### Exercise instructions
Set down the records that follow exactly and completely.

Stored items from a collection

• • • • • • •

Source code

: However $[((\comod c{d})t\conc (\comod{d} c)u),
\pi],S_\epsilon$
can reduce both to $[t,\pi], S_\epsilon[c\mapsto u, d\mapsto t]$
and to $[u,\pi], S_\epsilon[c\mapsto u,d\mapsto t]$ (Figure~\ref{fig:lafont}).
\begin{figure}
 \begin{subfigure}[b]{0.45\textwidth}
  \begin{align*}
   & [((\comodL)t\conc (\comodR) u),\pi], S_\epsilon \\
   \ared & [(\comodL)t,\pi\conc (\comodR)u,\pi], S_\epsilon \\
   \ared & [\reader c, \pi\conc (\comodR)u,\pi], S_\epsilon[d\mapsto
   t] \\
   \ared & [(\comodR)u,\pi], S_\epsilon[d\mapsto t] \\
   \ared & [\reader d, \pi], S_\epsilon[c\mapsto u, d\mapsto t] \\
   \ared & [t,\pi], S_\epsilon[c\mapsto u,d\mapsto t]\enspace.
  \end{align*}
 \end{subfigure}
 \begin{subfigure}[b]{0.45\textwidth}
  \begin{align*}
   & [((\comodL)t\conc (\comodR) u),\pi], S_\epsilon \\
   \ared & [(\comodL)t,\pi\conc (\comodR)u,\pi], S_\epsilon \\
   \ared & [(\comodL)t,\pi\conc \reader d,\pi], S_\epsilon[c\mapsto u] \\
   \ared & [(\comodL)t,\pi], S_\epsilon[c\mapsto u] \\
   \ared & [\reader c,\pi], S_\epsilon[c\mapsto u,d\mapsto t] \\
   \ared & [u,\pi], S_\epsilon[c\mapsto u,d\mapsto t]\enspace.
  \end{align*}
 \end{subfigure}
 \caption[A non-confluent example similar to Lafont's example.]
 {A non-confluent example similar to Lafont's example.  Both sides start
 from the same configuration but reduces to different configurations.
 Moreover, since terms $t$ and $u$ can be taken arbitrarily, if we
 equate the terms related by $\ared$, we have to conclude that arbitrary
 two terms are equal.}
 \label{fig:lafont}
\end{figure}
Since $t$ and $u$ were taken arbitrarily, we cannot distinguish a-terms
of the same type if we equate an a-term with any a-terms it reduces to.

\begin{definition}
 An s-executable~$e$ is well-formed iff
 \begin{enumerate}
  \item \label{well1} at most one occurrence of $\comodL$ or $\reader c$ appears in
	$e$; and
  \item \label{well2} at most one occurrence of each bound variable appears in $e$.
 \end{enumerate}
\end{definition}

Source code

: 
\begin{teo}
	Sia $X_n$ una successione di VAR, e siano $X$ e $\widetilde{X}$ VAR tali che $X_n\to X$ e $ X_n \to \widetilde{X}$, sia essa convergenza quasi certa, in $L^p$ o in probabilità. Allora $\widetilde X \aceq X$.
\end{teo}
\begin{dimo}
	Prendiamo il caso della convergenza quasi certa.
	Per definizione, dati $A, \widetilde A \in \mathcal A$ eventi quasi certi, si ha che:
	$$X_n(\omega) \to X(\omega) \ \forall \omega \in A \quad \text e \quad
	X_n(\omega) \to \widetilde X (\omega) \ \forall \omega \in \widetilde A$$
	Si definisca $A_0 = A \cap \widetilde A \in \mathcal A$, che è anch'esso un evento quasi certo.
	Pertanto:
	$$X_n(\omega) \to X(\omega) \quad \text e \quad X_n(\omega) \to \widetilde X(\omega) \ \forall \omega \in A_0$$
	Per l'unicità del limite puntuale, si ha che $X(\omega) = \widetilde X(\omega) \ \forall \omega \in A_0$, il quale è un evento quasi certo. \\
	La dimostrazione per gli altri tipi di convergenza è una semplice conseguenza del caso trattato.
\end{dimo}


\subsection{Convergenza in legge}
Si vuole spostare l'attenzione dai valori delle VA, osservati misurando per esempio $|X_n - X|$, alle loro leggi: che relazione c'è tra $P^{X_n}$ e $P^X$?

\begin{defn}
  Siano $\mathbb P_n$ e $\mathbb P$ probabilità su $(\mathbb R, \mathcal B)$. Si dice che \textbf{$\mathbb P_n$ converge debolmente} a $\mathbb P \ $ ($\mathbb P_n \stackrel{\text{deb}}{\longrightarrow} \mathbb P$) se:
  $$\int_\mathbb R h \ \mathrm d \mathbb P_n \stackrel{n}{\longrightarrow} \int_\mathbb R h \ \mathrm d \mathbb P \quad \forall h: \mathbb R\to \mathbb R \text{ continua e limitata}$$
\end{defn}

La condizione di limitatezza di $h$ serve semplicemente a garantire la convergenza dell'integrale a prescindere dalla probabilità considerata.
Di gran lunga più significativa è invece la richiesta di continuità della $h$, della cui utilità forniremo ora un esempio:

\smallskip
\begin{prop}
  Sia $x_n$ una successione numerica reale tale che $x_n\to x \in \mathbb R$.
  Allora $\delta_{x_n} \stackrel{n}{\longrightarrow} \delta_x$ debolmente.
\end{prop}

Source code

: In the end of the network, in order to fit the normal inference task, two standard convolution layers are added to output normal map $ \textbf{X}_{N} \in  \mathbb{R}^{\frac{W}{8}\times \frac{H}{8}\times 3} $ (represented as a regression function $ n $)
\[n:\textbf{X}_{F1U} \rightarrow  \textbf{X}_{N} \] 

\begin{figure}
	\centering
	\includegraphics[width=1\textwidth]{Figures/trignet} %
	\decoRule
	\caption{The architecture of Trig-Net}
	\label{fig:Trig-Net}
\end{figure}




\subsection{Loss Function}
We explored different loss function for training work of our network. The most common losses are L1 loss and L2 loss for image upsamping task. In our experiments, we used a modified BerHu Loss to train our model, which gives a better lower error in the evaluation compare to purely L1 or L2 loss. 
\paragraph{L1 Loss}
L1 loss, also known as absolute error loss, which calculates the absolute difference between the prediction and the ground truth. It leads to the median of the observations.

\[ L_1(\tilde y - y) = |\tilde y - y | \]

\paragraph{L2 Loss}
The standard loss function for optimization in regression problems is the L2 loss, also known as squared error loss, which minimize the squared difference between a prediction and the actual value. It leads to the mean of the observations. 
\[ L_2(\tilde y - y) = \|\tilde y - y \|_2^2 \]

• • • • • • •

### Solved problem
Source code

: However $[((\comod c{d})t\conc (\comod{d} c)u),
\pi],S_\epsilon$
can reduce both to $[t,\pi], S_\epsilon[c\mapsto u, d\mapsto t]$
and to $[u,\pi], S_\epsilon[c\mapsto u,d\mapsto t]$ (Figure~\ref{fig:lafont}).
\begin{figure}
 \begin{subfigure}[b]{0.45\textwidth}
  \begin{align*}
   & [((\comodL)t\conc (\comodR) u),\pi], S_\epsilon \\
   \ared & [(\comodL)t,\pi\conc (\comodR)u,\pi], S_\epsilon \\
   \ared & [\reader c, \pi\conc (\comodR)u,\pi], S_\epsilon[d\mapsto
   t] \\
   \ared & [(\comodR)u,\pi], S_\epsilon[d\mapsto t] \\
   \ared & [\reader d, \pi], S_\epsilon[c\mapsto u, d\mapsto t] \\
   \ared & [t,\pi], S_\epsilon[c\mapsto u,d\mapsto t]\enspace.
  \end{align*}
 \end{subfigure}
 \begin{subfigure}[b]{0.45\textwidth}
  \begin{align*}
   & [((\comodL)t\conc (\comodR) u),\pi], S_\epsilon \\
   \ared & [(\comodL)t,\pi\conc (\comodR)u,\pi], S_\epsilon \\
   \ared & [(\comodL)t,\pi\conc \reader d,\pi], S_\epsilon[c\mapsto u] \\
   \ared & [(\comodL)t,\pi], S_\epsilon[c\mapsto u] \\
   \ared & [\reader c,\pi], S_\epsilon[c\mapsto u,d\mapsto t] \\
   \ared & [u,\pi], S_\epsilon[c\mapsto u,d\mapsto t]\enspace.
  \end{align*}
 \end{subfigure}
 \caption[A non-confluent example similar to Lafont's example.]
 {A non-confluent example similar to Lafont's example.  Both sides start
 from the same configuration but reduces to different configurations.
 Moreover, since terms $t$ and $u$ can be taken arbitrarily, if we
 equate the terms related by $\ared$, we have to conclude that arbitrary
 two terms are equal.}
 \label{fig:lafont}
\end{figure}
Since $t$ and $u$ were taken arbitrarily, we cannot distinguish a-terms
of the same type if we equate an a-term with any a-terms it reduces to.

\begin{definition}
 An s-executable~$e$ is well-formed iff
 \begin{enumerate}
  \item \label{well1} at most one occurrence of $\comodL$ or $\reader c$ appears in
	$e$; and
  \item \label{well2} at most one occurrence of each bound variable appears in $e$.
 \end{enumerate}
\end{definition}

Source code

: 
\begin{teo}
	Sia $X_n$ una successione di VAR, e siano $X$ e $\widetilde{X}$ VAR tali che $X_n\to X$ e $ X_n \to \widetilde{X}$, sia essa convergenza quasi certa, in $L^p$ o in probabilità. Allora $\widetilde X \aceq X$.
\end{teo}
\begin{dimo}
	Prendiamo il caso della convergenza quasi certa.
	Per definizione, dati $A, \widetilde A \in \mathcal A$ eventi quasi certi, si ha che:
	$$X_n(\omega) \to X(\omega) \ \forall \omega \in A \quad \text e \quad
	X_n(\omega) \to \widetilde X (\omega) \ \forall \omega \in \widetilde A$$
	Si definisca $A_0 = A \cap \widetilde A \in \mathcal A$, che è anch'esso un evento quasi certo.
	Pertanto:
	$$X_n(\omega) \to X(\omega) \quad \text e \quad X_n(\omega) \to \widetilde X(\omega) \ \forall \omega \in A_0$$
	Per l'unicità del limite puntuale, si ha che $X(\omega) = \widetilde X(\omega) \ \forall \omega \in A_0$, il quale è un evento quasi certo. \\
	La dimostrazione per gli altri tipi di convergenza è una semplice conseguenza del caso trattato.
\end{dimo}


\subsection{Convergenza in legge}
Si vuole spostare l'attenzione dai valori delle VA, osservati misurando per esempio $|X_n - X|$, alle loro leggi: che relazione c'è tra $P^{X_n}$ e $P^X$?

\begin{defn}
  Siano $\mathbb P_n$ e $\mathbb P$ probabilità su $(\mathbb R, \mathcal B)$. Si dice che \textbf{$\mathbb P_n$ converge debolmente} a $\mathbb P \ $ ($\mathbb P_n \stackrel{\text{deb}}{\longrightarrow} \mathbb P$) se:
  $$\int_\mathbb R h \ \mathrm d \mathbb P_n \stackrel{n}{\longrightarrow} \int_\mathbb R h \ \mathrm d \mathbb P \quad \forall h: \mathbb R\to \mathbb R \text{ continua e limitata}$$
\end{defn}

La condizione di limitatezza di $h$ serve semplicemente a garantire la convergenza dell'integrale a prescindere dalla probabilità considerata.
Di gran lunga più significativa è invece la richiesta di continuità della $h$, della cui utilità forniremo ora un esempio:

\smallskip
\begin{prop}
  Sia $x_n$ una successione numerica reale tale che $x_n\to x \in \mathbb R$.
  Allora $\delta_{x_n} \stackrel{n}{\longrightarrow} \delta_x$ debolmente.
\end{prop}

Source code

: In the end of the network, in order to fit the normal inference task, two standard convolution layers are added to output normal map $ \textbf{X}_{N} \in  \mathbb{R}^{\frac{W}{8}\times \frac{H}{8}\times 3} $ (represented as a regression function $ n $)
\[n:\textbf{X}_{F1U} \rightarrow  \textbf{X}_{N} \] 

\begin{figure}
	\centering
	\includegraphics[width=1\textwidth]{Figures/trignet} %
	\decoRule
	\caption{The architecture of Trig-Net}
	\label{fig:Trig-Net}
\end{figure}




\subsection{Loss Function}
We explored different loss function for training work of our network. The most common losses are L1 loss and L2 loss for image upsamping task. In our experiments, we used a modified BerHu Loss to train our model, which gives a better lower error in the evaluation compare to purely L1 or L2 loss. 
\paragraph{L1 Loss}
L1 loss, also known as absolute error loss, which calculates the absolute difference between the prediction and the ground truth. It leads to the median of the observations.

\[ L_1(\tilde y - y) = |\tilde y - y | \]

\paragraph{L2 Loss}
The standard loss function for optimization in regression problems is the L2 loss, also known as squared error loss, which minimize the squared difference between a prediction and the actual value. It leads to the mean of the observations. 
\[ L_2(\tilde y - y) = \|\tilde y - y \|_2^2 \]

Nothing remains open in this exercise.